How “Gotcha” Journalism Mutes the Truth



A few months ago a Pittsburgh labor attorney and human rights activist, Dan Kovalik, penned an op-ed piece for a Western Pennsylvania daily, The Pittsburgh Post-Gazette. Kovalik took up the case of an elderly adjunct professor at a local private university who died virtually penniless, with insecure shelter, and with tenuous health care. In the several hundred words allowed him, Kovalik brought forward Margaret Mary Vojtko's struggle to eke out a living from the meager salaries offered by adjunct university and college teaching employment. Kovalik made no effort to disguise his own solution: he noted that he met Vojtko in the midst of a union organizing campaign, a campaign which promised some relief from the poverty level wages and absent benefits provided by the well-endowed university.

To probably everyone's surprise, Kovalik's account sparked an enormous burst of commentary and interest in the cause of highly educated, but poorly paid university teachers. Other adjuncts realized that their plight was not uncommon, but shared by thousands working in academic institutions throughout the US. The story of Margaret Mary's tragic demise lifted spirits and provoked anger.

Predictably, the Pittsburgh institution that employed Vojtko, Duquesne University, mounted a feeble, but loud defense. Nonetheless, Kovalik's article pressed school administrators to bargain with the union and imparted meaning to a senseless tragedy. In the hard-hitting and noble tradition of muckraking journalists like Upton Sinclair, Lincoln Stephens, and Ida B. Wells, Kovalik offered Vojtko's story as a case study in the plight of thousands of underpaid and exploited college and university level teachers.

Unfortunately, the valuable muck-raking tradition, like whistle blowing, is considered bad sport in the age of stifling corporate journalism and rampant toadyism. Extremely rare socially relevant journalism is either accidental journalism or revelation wrapped in scandal, smut, or corruption. Today's young journalist with an eye to a career understands that entertainment metrics trump shaking a fist to power, that “reality” voyeurism titillates the passive reader, and that ferreting out injustice doesn't pay.

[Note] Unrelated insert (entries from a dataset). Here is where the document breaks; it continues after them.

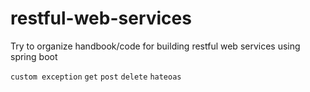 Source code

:# restful-web-services
Try to organize handbook/code for building restful web services using spring boot 

`custom exception`  `get` `post` `delete`  `hateoas`
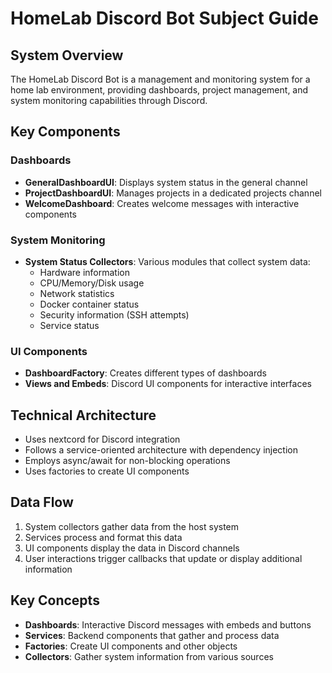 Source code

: # HomeLab Discord Bot Subject Guide

## System Overview
The HomeLab Discord Bot is a management and monitoring system for a home lab environment, providing dashboards, project management, and system monitoring capabilities through Discord.

## Key Components

### Dashboards
- **GeneralDashboardUI**: Displays system status in the general channel
- **ProjectDashboardUI**: Manages projects in a dedicated projects channel
- **WelcomeDashboard**: Creates welcome messages with interactive components

### System Monitoring
- **System Status Collectors**: Various modules that collect system data:
  - Hardware information
  - CPU/Memory/Disk usage
  - Network statistics
  - Docker container status
  - Security information (SSH attempts)
  - Service status

### UI Components
- **DashboardFactory**: Creates different types of dashboards
- **Views and Embeds**: Discord UI components for interactive interfaces

## Technical Architecture
- Uses nextcord for Discord integration
- Follows a service-oriented architecture with dependency injection
- Employs async/await for non-blocking operations
- Uses factories to create UI components

## Data Flow
1. System collectors gather data from the host system
2. Services process and format this data
3. UI components display the data in Discord channels
4. User interactions trigger callbacks that update or display additional information

## Key Concepts
- **Dashboards**: Interactive Discord messages with embeds and buttons
- **Services**: Backend components that gather and process data
- **Factories**: Create UI components and other objects
- **Collectors**: Gather system information from various sources
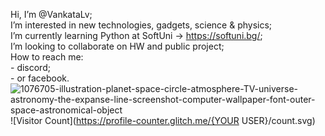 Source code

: Hi, I’m @VankataLv; <br>
I’m interested in new technologies, gadgets, science & physics; <br>
I’m currently learning Python at SoftUni -> https://softuni.bg/; <br>
I’m looking to collaborate on HW and public project; <br>
How to reach me: <br>
              - discord; <br>
              - or facebook.
![1076705-illustration-planet-space-circle-atmosphere-TV-universe-astronomy-the-expanse-line-screenshot-computer-wallpaper-font-outer-space-astronomical-object](https://github.com/VankataLv/VankataLv/assets/132002763/096e530e-7c52-4382-ada7-a206d7875843)
![Visitor Count](https://profile-counter.glitch.me/{YOUR USER}/count.svg)
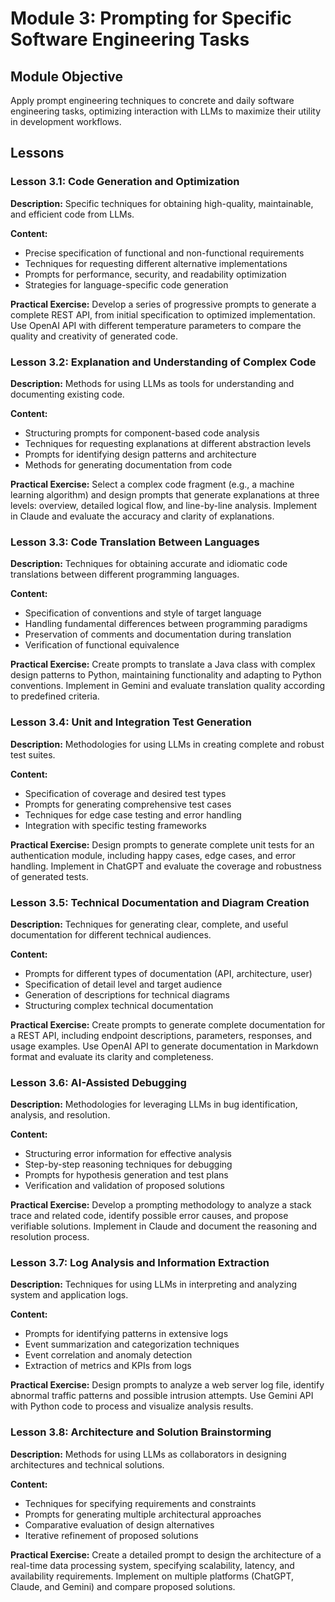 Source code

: # Module 3: Prompting for Specific Software Engineering Tasks

## Module Objective
Apply prompt engineering techniques to concrete and daily software engineering tasks, optimizing interaction with LLMs to maximize their utility in development workflows.

## Lessons

### Lesson 3.1: Code Generation and Optimization
**Description:** Specific techniques for obtaining high-quality, maintainable, and efficient code from LLMs.

**Content:**
- Precise specification of functional and non-functional requirements
- Techniques for requesting different alternative implementations
- Prompts for performance, security, and readability optimization
- Strategies for language-specific code generation

**Practical Exercise:** 
Develop a series of progressive prompts to generate a complete REST API, from initial specification to optimized implementation. Use OpenAI API with different temperature parameters to compare the quality and creativity of generated code.

### Lesson 3.2: Explanation and Understanding of Complex Code
**Description:** Methods for using LLMs as tools for understanding and documenting existing code.

**Content:**
- Structuring prompts for component-based code analysis
- Techniques for requesting explanations at different abstraction levels
- Prompts for identifying design patterns and architecture
- Methods for generating documentation from code

**Practical Exercise:** 
Select a complex code fragment (e.g., a machine learning algorithm) and design prompts that generate explanations at three levels: overview, detailed logical flow, and line-by-line analysis. Implement in Claude and evaluate the accuracy and clarity of explanations.

### Lesson 3.3: Code Translation Between Languages
**Description:** Techniques for obtaining accurate and idiomatic code translations between different programming languages.

**Content:**
- Specification of conventions and style of target language
- Handling fundamental differences between programming paradigms
- Preservation of comments and documentation during translation
- Verification of functional equivalence

**Practical Exercise:** 
Create prompts to translate a Java class with complex design patterns to Python, maintaining functionality and adapting to Python conventions. Implement in Gemini and evaluate translation quality according to predefined criteria.

### Lesson 3.4: Unit and Integration Test Generation
**Description:** Methodologies for using LLMs in creating complete and robust test suites.

**Content:**
- Specification of coverage and desired test types
- Prompts for generating comprehensive test cases
- Techniques for edge case testing and error handling
- Integration with specific testing frameworks

**Practical Exercise:** 
Design prompts to generate complete unit tests for an authentication module, including happy cases, edge cases, and error handling. Implement in ChatGPT and evaluate the coverage and robustness of generated tests.

### Lesson 3.5: Technical Documentation and Diagram Creation
**Description:** Techniques for generating clear, complete, and useful documentation for different technical audiences.

**Content:**
- Prompts for different types of documentation (API, architecture, user)
- Specification of detail level and target audience
- Generation of descriptions for technical diagrams
- Structuring complex technical documentation

**Practical Exercise:** 
Create prompts to generate complete documentation for a REST API, including endpoint descriptions, parameters, responses, and usage examples. Use OpenAI API to generate documentation in Markdown format and evaluate its clarity and completeness.

### Lesson 3.6: AI-Assisted Debugging
**Description:** Methodologies for leveraging LLMs in bug identification, analysis, and resolution.

**Content:**
- Structuring error information for effective analysis
- Step-by-step reasoning techniques for debugging
- Prompts for hypothesis generation and test plans
- Verification and validation of proposed solutions

**Practical Exercise:** 
Develop a prompting methodology to analyze a stack trace and related code, identify possible error causes, and propose verifiable solutions. Implement in Claude and document the reasoning and resolution process.

### Lesson 3.7: Log Analysis and Information Extraction
**Description:** Techniques for using LLMs in interpreting and analyzing system and application logs.

**Content:**
- Prompts for identifying patterns in extensive logs
- Event summarization and categorization techniques
- Event correlation and anomaly detection
- Extraction of metrics and KPIs from logs

**Practical Exercise:** 
Design prompts to analyze a web server log file, identify abnormal traffic patterns and possible intrusion attempts. Use Gemini API with Python code to process and visualize analysis results.

### Lesson 3.8: Architecture and Solution Brainstorming
**Description:** Methods for using LLMs as collaborators in designing architectures and technical solutions.

**Content:**
- Techniques for specifying requirements and constraints
- Prompts for generating multiple architectural approaches
- Comparative evaluation of design alternatives
- Iterative refinement of proposed solutions

**Practical Exercise:** 
Create a detailed prompt to design the architecture of a real-time data processing system, specifying scalability, latency, and availability requirements. Implement on multiple platforms (ChatGPT, Claude, and Gemini) and compare proposed solutions.
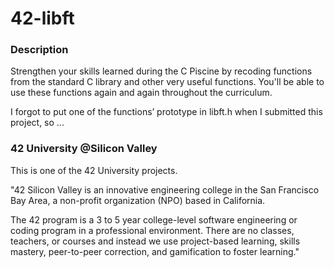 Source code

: # 42-libft

### Description ###
Strengthen your skills learned during the C Piscine by recoding functions from the standard C library and other very useful functions. You'll be able to use these functions again and again throughout the curriculum.

I forgot to put one of the functions’ prototype in libft.h when I submitted this project, so ...

### 42 University @Silicon Valley ###

This is one of the 42 University projects.

"42 Silicon Valley is an innovative engineering college in the San Francisco Bay Area, a non-profit organization (NPO) based in California.

The 42 program is a 3 to 5 year college-level software engineering or coding program in a professional environment. There are no classes, teachers, or courses and instead we use project-based learning, skills mastery, peer-to-peer correction, and gamification to foster learning."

In that vein, Slate magazine, a journal that appeals to middle-class social liberalism, unleashed an assistant editor, L. V. Anderson, to doggedly dig up the real story of Margaret Mary Vojtko (Death of a Professor, 11-17-2013). Undoubtedly Slate's founder, Michael Kinsley, an old Cold Warrior transformed into a leading spokesperson for post-Reagan liberalism, could smell a radical message in the Kovalik article. The subversive Kovalik was actually suggesting that institutions owed a decent living to their employees! He had the audacity to imply that some employees-- those without trust funds-- actually depend upon their employers for their survival! Such a view offends the sensibilities of our betters who are confident of the many charities and helping hands that are always there for the asking.

Dutiful to her assignment, Anderson visited Pittsburgh on a mission:

Kovalik’s not-so-subtle implication was that if Duquesne had negotiated, Vojtko might not have died the way she did...
 But was that true? Who was Margaret Mary—the person, not the symbol of victimhood?
 Through a journey of several thousand words, Anderson familiarized us with personal details of Vojtko's life-- a veritable made-for-TV reality exposé-- cobbled together from interviews with people who have no fear of contradiction or explanation from the dead. She shares with the reader idiosyncrasies, hardships, and foibles that are embedded in every life, but only deemed relevant in our era of embarrassing mass titillation.

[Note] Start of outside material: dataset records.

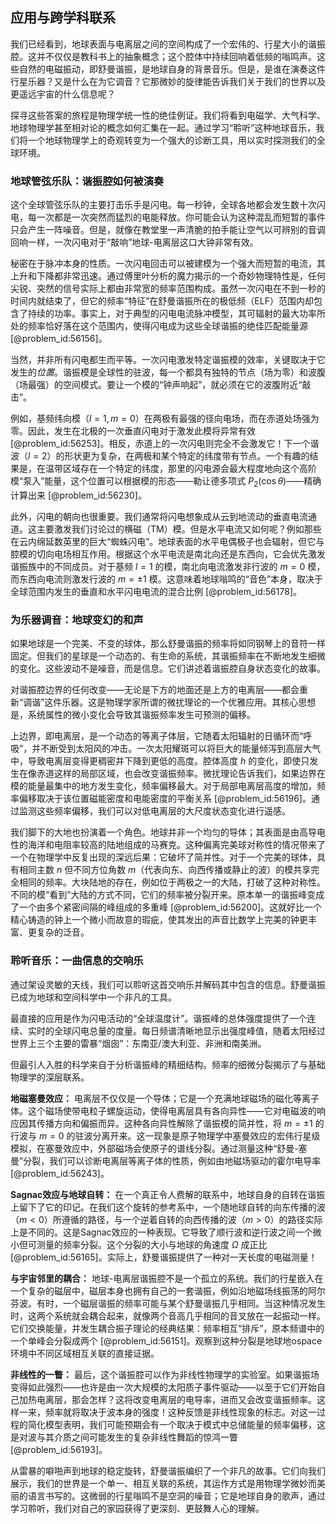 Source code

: ## 应用与跨学科联系

我们已经看到，地球表面与电离层之间的空间构成了一个宏伟的、行星大小的谐振腔。这并不仅仅是教科书上的抽象概念；这个腔体中持续回响着低频的嗡鸣声。这些自然的电磁振动，即舒曼谐振，是地球自身的背景音乐。但是，是谁在演奏这件行星乐器？又是什么在为它调音？它那微妙的旋律能告诉我们关于我们的世界以及更遥远宇宙的什么信息呢？

探寻这些答案的旅程是物理学统一性的绝佳例证。我们将看到电磁学、大气科学、地球物理学甚至相对论的概念如何汇集在一起。通过学习“聆听”这种地球音乐，我们将一个地球物理学上的奇观转变为一个强大的诊断工具，用以实时探测我们的全球环境。

### 地球管弦乐队：谐振腔如何被演奏

这个全球管弦乐队的主要打击乐手是闪电。每一秒钟，全球各地都会发生数十次闪电，每一次都是一次突然而猛烈的电能释放。你可能会认为这种混乱而短暂的事件只会产生一阵噪音。但是，就像在教堂里一声清脆的拍手能让空气以可辨别的音调回响一样，一次闪电对于“敲响”地球-电离层这口大钟非常有效。

秘密在于脉冲本身的性质。一次闪电回击可以被建模为一个强大而短暂的电流，其上升和下降都非常迅速。通过傅里叶分析的魔力揭示的一个奇妙物理特性是，任何尖锐、突然的信号实际上都由非常宽的频率范围构成。虽然一次闪电在不到一秒的时间内就结束了，但它的频率“特征”在舒曼谐振所在的极低频（ELF）范围内却包含了持续的功率。事实上，对于典型的闪电电流脉冲模型，其可辐射的最大功率所处的频率恰好落在这个范围内，使得闪电成为这些全球谐振的绝佳匹配能量源 [@problem_id:56156]。

当然，并非所有闪电都生而平等。一次闪电激发特定谐振模的效率，关键取决于它发生的*位置*。谐振模是全球性的驻波，每一个都具有独特的节点（场为零）和波腹（场最强）的空间模式。要让一个模的“钟声响起”，就必须在它的波腹附近“敲击”。

例如，基频纬向模（$l=1, m=0$）在两极有最强的径向电场，而在赤道处场强为零。因此，发生在北极的一次垂直闪电对于激发此模将异常有效 [@problem_id:56253]。相反，赤道上的一次闪电则完全不会激发它！下一个谐波（$l=2$）的形状更为复杂，在两极和某个特定的纬度带有节点。一个有趣的结果是，在温带区域存在一个特定的纬度，那里的闪电源会最大程度地向这个高阶模“泵入”能量，这个位置可以根据模的形态——勒让德多项式 $P_2(\cos\theta)$——精确计算出来 [@problem_id:56230]。

此外，闪电的朝向也很重要。我们通常将闪电想象成从云到地流动的垂直电流通道。这主要激发我们讨论过的横磁（TM）模。但是水平电流又如何呢？例如那些在云内绵延数英里的巨大“蜘蛛闪电”。地球表面的水平电偶极子也会辐射，但它与腔模的切向电场相互作用。根据这个水平电流是南北向还是东西向，它会优先激发谐振族中的不同成员。对于基频 $l=1$ 的模，南北向电流激发非行波的 $m=0$ 模，而东西向电流则激发行波的 $m=\pm 1$ 模。这意味着地球嗡鸣的“音色”本身，取决于全球范围内发生的垂直和水平闪电电流的混合比例 [@problem_id:56178]。

### 为乐器调音：地球变幻的和声

如果地球是一个完美、不变的球体，那么舒曼谐振的频率将如同钢琴上的音符一样固定。但我们的星球是一个动态的、有生命的系统，其谐振频率在不断地发生细微的变化。这些波动不是噪音，而是信息。它们讲述着谐振腔自身状态变化的故事。

对谐振腔边界的任何改变——无论是下方的地面还是上方的电离层——都会重新“调谐”这件乐器。这是物理学家所谓的微扰理论的一个优雅应用。其核心思想是，系统属性的微小变化会导致其谐振频率发生可预测的偏移。

上边界，即电离层，是一个动态的等离子体层，它随着太阳辐射的日循环而“呼吸”，并不断受到太阳风的冲击。一次太阳耀斑可以将巨大的能量倾泻到高层大气中，导致电离层变得更稠密并下降到更低的高度。腔体高度 $h$ 的变化，即使只发生在像赤道这样的局部区域，也会改变谐振频率。微扰理论告诉我们，如果边界在模的能量最集中的地方发生变化，频率偏移最大。对于局部电离层高度的增加，频率偏移取决于该位置磁能密度和电能密度的平衡关系 [@problem_id:56196]。通过监测这些频率偏移，我们可以对低电离层的大尺度状态变化进行遥感。

我们脚下的大地也扮演着一个角色。地球并非一个均匀的导体；其表面是由高导电性的海洋和电阻率较高的陆地组成的马赛克。这种偏离完美球对称性的情况带来了一个在物理学中反复出现的深远后果：它破坏了简并性。对于一个完美的球体，具有相同主数 $n$ 但不同方位角数 $m$（代表向东、向西传播或静止的波）的模共享完全相同的频率。大块陆地的存在，例如位于两极之一的大陆，打破了这种对称性。不同的模“看到”大陆的方式不同，它们的频率被分裂开来。原本单一的谐振峰变成了一个由多个紧密间隔的峰组成的多重峰 [@problem_id:56200]。这就好比一个精心铸造的钟上一个微小而故意的瑕疵，使其发出的声音比数学上完美的钟更丰富、更复杂的泛音。

### 聆听音乐：一曲信息的交响乐

通过架设灵敏的天线，我们可以聆听这首交响乐并解码其中包含的信息。舒曼谐振已成为地球和空间科学中一个非凡的工具。

最直接的应用是作为闪电活动的“全球温度计”。谐振峰的总体强度提供了一个连续、实时的全球闪电总量的度量。每日频谱清晰地显示出强度峰值，随着太阳经过世界上三个主要的雷暴“烟囱”：东南亚/澳大利亚、非洲和南美洲。

但最引人入胜的科学来自于分析谐振峰的精细结构。频率的细微分裂揭示了与基础物理学的深层联系。

**地磁塞曼效应：** 电离层不仅仅是一个导体；它是一个充满地球磁场的磁化等离子体。这个磁场使带电粒子螺旋运动，使得电离层具有各向异性——它对电磁波的响应因其传播方向和偏振而异。这种各向异性解除了谐振模的简并性，将 $m=\pm 1$ 的行波与 $m=0$ 的驻波分离开来。这一现象是原子物理学中塞曼效应的宏伟行星级模拟，在塞曼效应中，外部磁场会使原子的谱线分裂。通过测量这种“舒曼-塞曼”分裂，我们可以诊断电离层等离子体的性质，例如由地磁场驱动的霍尔电导率 [@problem_id:56243]。

**Sagnac效应与地球自转：** 在一个真正令人费解的联系中，地球自身的自转在谐振上留下了它的印记。在我们这个旋转的参考系中，一个随地球自转的向东传播的波（$m < 0$）所遵循的路径，与一个逆着自转的向西传播的波（$m > 0$）的路径实际上是不同的。这是Sagnac效应的一种表现。它导致了顺行波和逆行波之间一个微小但可测量的频率分裂。这个分裂的大小与地球的角速度 $\Omega$ 成正比 [@problem_id:56165]。实际上，舒曼谐振提供了一种对一天长度的电磁测量！

**与宇宙邻里的耦合：** 地球-电离层谐振腔不是一个孤立的系统。我们的行星嵌入在一个复杂的磁层中，磁层本身也拥有自己的一套谐振，例如沿地磁场线振荡的阿尔芬波。有时，一个磁层谐振的频率可能与某个舒曼谐振几乎相同。当这种情况发生时，这两个系统就会耦合起来，就像两个音高几乎相同的音叉放在一起振动一样。它们交换能量，并发生耦合振子理论的经典结果：频率相互“排斥”，原本频谱中的一个单峰会分裂成两个 [@problem_id:56151]。观察到这种分裂是地球地ospace环境中不同区域相互关联的直接证据。

**非线性的一瞥：** 最后，这个谐振腔可以作为非线性物理学的实验室。如果谐振场变得如此强烈——也许是由一次大规模的太阳质子事件驱动——以至于它们开始自己加热电离层，那会怎样？这将改变电离层的电导率，进而又会改变谐振频率。这样一来，频率就将取决于波本身的强度！这种反馈是非线性现象的标志。对这一过程的简化模型表明，我们可能预期会有一个取决于模式中总储能量的频率偏移，这是对波与其介质之间可能发生的复杂非线性舞蹈的惊鸿一瞥 [@problem_id:56193]。

从雷暴的噼啪声到地球的稳定旋转，舒曼谐振编织了一个非凡的故事。它们向我们展示，我们的世界是一个单一、相互关联的系统，其运作方式是用物理学微妙而美丽的语言书写的。这微弱的行星嗡鸣不是空洞的噪音；它是地球自身的歌声，通过学习聆听，我们对自己的家园获得了更深刻、更鼓舞人心的理解。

We learn that an eighty-three-year-old woman is untidy, forgetful, rigid in her views, mistrustful, and doggedly independent. How these personal attributes bear on her treatment by Duquesne University is left unexplained; how many of us share these personal “flaws” is never addressed. But the not-too-subtle point is that Vojtko could have fared better if she would only have shed her stubbornness and accepted the help that many claim was there.

Undoubtedly that view is held by those who obstinately refuse to accept any responsibility for the behavior of institutions that dominate our lives. Their indifference to the casualties wrought by banks, corporations, insurance companies, universities, military, and government agencies leave millions of Margaret Mary Vojtkos to the not-so-tender mercies of these institutions.

After six thousand tedious words of the minutia and trivia of Vojtko's life, one may be convinced by Anderson that a human life is indeed complex:

The story I uncovered was more complicated than the story that went viral. The reasons Vojtko’s life ended in misery had much less to do with her status as an adjunct professor than tweeters... might believe.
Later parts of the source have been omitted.